Plain-text document sources:
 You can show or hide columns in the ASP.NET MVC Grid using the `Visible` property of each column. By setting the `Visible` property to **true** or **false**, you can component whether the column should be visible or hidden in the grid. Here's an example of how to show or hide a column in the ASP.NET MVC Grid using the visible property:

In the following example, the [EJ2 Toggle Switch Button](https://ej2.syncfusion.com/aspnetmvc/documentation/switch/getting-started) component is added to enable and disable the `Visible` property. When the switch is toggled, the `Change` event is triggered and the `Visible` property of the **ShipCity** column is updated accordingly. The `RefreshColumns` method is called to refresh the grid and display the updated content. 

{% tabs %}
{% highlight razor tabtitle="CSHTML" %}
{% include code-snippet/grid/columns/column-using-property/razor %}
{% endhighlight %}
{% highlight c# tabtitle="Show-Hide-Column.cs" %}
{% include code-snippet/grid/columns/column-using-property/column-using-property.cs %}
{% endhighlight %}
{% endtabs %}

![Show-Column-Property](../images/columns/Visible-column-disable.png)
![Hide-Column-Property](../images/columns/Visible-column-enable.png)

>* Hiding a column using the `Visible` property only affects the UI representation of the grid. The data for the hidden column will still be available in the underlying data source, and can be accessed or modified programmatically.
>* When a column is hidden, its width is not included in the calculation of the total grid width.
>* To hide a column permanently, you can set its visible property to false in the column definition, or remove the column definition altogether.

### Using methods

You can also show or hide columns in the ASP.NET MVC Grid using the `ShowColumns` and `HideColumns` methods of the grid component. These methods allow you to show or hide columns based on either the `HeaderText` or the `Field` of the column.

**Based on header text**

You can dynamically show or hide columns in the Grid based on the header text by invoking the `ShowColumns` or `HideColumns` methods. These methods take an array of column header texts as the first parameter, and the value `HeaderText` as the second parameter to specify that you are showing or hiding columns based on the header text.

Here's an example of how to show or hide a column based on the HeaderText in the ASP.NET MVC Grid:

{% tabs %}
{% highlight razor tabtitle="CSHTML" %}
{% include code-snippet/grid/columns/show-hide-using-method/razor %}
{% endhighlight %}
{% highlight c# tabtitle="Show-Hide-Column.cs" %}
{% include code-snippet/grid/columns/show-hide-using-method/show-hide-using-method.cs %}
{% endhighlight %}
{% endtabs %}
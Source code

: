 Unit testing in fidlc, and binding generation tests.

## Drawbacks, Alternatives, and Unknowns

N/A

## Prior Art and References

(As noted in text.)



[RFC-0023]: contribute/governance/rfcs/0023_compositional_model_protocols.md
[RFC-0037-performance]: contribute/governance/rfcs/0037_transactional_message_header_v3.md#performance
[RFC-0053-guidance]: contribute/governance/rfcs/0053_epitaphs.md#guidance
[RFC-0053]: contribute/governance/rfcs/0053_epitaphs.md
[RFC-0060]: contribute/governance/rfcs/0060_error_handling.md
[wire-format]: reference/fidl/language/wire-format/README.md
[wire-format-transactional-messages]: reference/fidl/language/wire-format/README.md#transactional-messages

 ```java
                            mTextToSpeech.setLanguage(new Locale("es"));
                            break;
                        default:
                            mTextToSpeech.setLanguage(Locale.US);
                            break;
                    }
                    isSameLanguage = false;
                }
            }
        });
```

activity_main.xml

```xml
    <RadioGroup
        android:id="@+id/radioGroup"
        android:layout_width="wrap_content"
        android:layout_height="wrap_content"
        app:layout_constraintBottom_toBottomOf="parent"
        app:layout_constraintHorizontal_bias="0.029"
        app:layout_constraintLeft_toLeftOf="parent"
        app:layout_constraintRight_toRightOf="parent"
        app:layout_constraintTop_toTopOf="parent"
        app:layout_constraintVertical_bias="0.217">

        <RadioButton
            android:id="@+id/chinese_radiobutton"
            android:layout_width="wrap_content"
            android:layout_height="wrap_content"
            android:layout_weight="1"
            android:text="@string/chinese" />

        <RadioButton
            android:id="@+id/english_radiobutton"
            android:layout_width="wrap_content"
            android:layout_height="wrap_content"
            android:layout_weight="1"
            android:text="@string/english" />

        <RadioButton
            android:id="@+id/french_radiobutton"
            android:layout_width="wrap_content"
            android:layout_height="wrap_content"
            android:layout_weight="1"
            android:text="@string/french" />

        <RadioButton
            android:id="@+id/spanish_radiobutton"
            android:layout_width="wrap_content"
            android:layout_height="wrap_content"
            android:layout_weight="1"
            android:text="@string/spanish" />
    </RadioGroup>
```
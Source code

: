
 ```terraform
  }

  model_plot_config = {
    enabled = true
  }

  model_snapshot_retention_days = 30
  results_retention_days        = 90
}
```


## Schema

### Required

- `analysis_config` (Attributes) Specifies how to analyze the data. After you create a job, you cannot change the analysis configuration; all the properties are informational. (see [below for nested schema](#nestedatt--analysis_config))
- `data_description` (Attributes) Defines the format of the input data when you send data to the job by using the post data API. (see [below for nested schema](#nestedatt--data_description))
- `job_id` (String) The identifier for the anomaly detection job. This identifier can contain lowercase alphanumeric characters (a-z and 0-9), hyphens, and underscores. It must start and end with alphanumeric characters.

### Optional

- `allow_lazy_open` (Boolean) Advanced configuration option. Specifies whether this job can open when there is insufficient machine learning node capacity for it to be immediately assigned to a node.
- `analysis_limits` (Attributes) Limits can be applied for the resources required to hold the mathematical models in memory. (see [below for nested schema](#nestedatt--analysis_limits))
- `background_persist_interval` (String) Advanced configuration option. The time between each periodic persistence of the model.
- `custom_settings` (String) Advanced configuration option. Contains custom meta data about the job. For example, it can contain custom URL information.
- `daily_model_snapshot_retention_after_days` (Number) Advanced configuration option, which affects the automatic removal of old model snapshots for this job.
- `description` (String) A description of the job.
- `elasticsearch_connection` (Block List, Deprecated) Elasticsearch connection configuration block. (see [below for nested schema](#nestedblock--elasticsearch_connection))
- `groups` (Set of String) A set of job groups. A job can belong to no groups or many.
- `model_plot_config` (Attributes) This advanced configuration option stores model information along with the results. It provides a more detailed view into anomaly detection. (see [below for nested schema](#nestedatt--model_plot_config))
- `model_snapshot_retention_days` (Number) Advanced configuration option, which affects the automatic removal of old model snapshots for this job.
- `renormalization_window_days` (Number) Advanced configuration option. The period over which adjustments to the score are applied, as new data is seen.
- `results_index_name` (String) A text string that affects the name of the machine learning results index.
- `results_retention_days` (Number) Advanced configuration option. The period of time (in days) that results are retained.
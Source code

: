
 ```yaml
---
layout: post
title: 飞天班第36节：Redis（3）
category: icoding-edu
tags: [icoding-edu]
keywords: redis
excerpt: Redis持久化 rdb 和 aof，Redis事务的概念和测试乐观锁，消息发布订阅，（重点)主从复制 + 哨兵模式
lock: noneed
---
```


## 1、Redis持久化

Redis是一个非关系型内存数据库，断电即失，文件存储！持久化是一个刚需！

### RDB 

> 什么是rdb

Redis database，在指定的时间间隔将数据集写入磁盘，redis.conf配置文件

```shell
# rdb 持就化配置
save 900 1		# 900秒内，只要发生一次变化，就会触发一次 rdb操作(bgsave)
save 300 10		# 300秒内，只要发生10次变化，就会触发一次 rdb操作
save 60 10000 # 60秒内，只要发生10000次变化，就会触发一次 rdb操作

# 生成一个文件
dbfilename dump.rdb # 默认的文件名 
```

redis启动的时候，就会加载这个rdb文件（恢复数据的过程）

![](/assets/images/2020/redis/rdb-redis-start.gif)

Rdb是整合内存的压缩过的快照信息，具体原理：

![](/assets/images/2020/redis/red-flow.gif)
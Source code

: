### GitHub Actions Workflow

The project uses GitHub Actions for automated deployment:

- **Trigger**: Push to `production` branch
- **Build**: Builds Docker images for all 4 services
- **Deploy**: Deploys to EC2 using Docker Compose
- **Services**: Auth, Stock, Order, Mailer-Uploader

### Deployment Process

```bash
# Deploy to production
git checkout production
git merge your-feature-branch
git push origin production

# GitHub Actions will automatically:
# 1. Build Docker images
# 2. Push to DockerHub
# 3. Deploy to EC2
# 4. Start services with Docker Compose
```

* _ASSIGNMENT_
For the word "Specifies", say how many lines of the data include it, with nothing else in the reply.

* _RESULT OF THIS TASK_
2